Mark Latimer of Baypointe Asset Management Inc.

Mark Latimer is the president of Baypointe Asset Management Incorporated, a real estate broker licensed by the Department of Real Estate, in the State of California. Mark has over 30 years of experience in senior positions as Chairman, President, and Senior Vice President starting, developing, and managing very high growth entrepreneurial companies and large corporate divisions including Freddie Mac and CalFed Inc.

Mark got into the real estate business when everyone else was getting out after the 2008 collapse. He began investing in the La Jolla and Venice beach area and was building and doing well with a reliable system with investors who had money, but he knew he needed an advisor. He found one and after two years he and his advisor met over lunch for a meeting and his advisor said he needed to invest 5 million dollars into Mark’s notes work for his professional business balance sheet and for personal reasons. Their conversation happened at noon and at 10pm that same day his advisor passed away and Mark lost a friend and a business partner and from a business point of view he was set back and had to rebuild. He learned to perform better and to perform better than everyone else and to find his niche. Within the last year his fund has exploded and he’s hoping to get above the 60 million dollar level. His best advice is to build a professional team around you and keep producing, even when no one is listening. He admits that it’s not an easy field, but to have a backup plan in terms of access to more money, or an attorney who can advise you, and have an exit strategy. Don’t wait until something happens because you’ll lose negotiating power.

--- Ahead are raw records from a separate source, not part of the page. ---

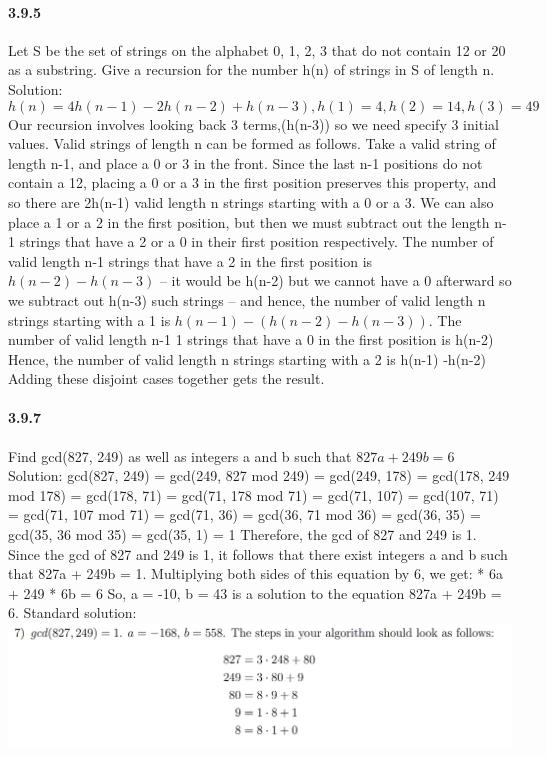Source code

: \documentclass{article}
\begin{document}
\paragraph{3.9.5}
Let S be the set of strings on the alphabet {0, 1, 2, 3} that do not contain 12 or 20 as
a substring. Give a recursion for the number h(n) of strings in S of length n.\newline
Solution:\newline
$$h(n)=4h(n-1)-2h(n-2)+h(n-3),h(1)=4,h(2)=14,h(3)=49$$
Our recursion
involves looking back 3 terms,(h(n-3)) so we need specify 3 initial values. Valid strings
of length n can be formed as follows. Take a valid string of length n-1, and place a 0 or 3
in the front. Since the last n-1 positions do not contain a 12, placing a 0 or a 3 in the first
position preserves this property, and so there are 2h(n-1) valid length n strings starting with
a 0 or a 3. We can also place a 1 or a 2 in the first position, but then we must subtract out
the length n-1  strings that have a 2 or a 0 in their first position respectively. The number of
valid length n-1 strings that have a 2 in the first position is $h(n-2)-h(n-3)$ – it would
be h(n-2) but we cannot have a 0 afterward so we subtract out h(n-3) such strings – and
hence, the number of valid length n strings starting with a 1 is $h(n-1)-(h(n-2)-h(n-3))$. The number of valid length n-1 1 strings that have a 0 in the first position is h(n-2) Hence,
the number of valid length n strings starting with a 2 is h(n-1) -h(n-2) Adding these
disjoint cases together gets the result.
\paragraph{3.9.7}
Find gcd(827, 249) as well as integers a and b such that $827a + 249b=6$\newline
Solution:\newline
gcd(827, 249) = gcd(249, 827 mod 249) = gcd(249, 178) = gcd(178, 249 mod 178) = gcd(178, 71) = gcd(71, 178 mod 71) = gcd(71, 107) = gcd(107, 71) = gcd(71, 107 mod 71) = gcd(71, 36) = gcd(36, 71 mod 36) = gcd(36, 35) = gcd(35, 36 mod 35) = gcd(35, 1) = 1 \newline
Therefore, the gcd of 827 and 249 is 1. \newline
Since the gcd of 827 and 249 is 1, it follows that there exist integers a and b such that 827a + 249b = 1. Multiplying both sides of this equation by 6, we get: * 6a + 249 * 6b = 6\newline
So, a = -10, b = 43 is a solution to the equation 827a + 249b = 6.
Standard solution:\newline
\includegraphics{0008}
\end{document}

I discussed with Mark that the Fed had raised the interest rate in the middle of December 2015, the first time since 2006, and they raised it a quarter of a point. I wanted his take on that.

"If you’re in my space, it’s private money lending and there’s always going to be more opportunities and a quarter of a point isn’t going to adjust much in my world. Where it’s going to make a difference is the mortgage backed securities, mortgage rates will go up a little bit, bond market, credit cards, and students loans will all be impacted and if you have all of those you will be impacted. On $100,000 a ¼ of a point over a year is about $250/yr so it’ll be a minimal amount each month per $100,000 so it’s not a killer, but if it goes up a ¼ of a point every quarter for 15 months then before you know it the fed fund’s rate is at 15% and the prime rate increases, home equity loans increase, etc. For the people who have to pay off of that rate it may be a trend upward, but then you have the investment community who gets nothing and they might like that. It is worth studying and it does have an impact so it’s worth watching the actual dollar increase you’ll pay and the percentage increase it’s causing. It’s not going to stop there, it’s going to be a trend upward until there’s a recession."

I shared with him that the expectation is that there will be 3 more raises in 2016. I asked him if he sees a recession in front of us and what his thoughts are terms of how soon or how far.

"I used to think late 2018-2019 but now I am thinking maybe 2017, but I don’t see it yet. I see some strength in the economy in the basic home building business and in the construction of large office buildings in all the major cities around the country. Construction brings a lot of work to a lot of people and it’s a huge kick to the economy. So even though internationally it’s slowed down, domestically we’re doing ok. There’s three things that predict the economy, reduction of the Fed fund, reduction of the marginal taxes and easing of the regulatory world. I don’t see a recession immediately in the United States, 1 quarter of a point isn’t going to cause a recession; it’s just an indicator of a trend, so you just have to watch the trend. It’s an election year and politicians try to position everything so it’ll be a good election for the incumbents but I’m watching to see if it’s going to come sooner."

Lastly I asked Mark what the short list of the indicators he watches when he watches the trends are.

"There are two organizations that drive the economy now, the Federal Reserve and the White House and congress, so I look for changes from them that impact an entire economy. I also look at factors such as the labor force, unemployment rate, wage pressure, the international growth in China, Brazil, and a few European countries."

"As an investor, you’re either investing as an active player and you’re money’s tied up for a long time or maybe it’s a flip and your money is tied up for 6-9 months. So in our fund we underwrite to sustain a tough market. From an investor pov how long do you want to keep your money tied up is the question. Think of the last recession and what you did right or wrong depending on if you lost or made money."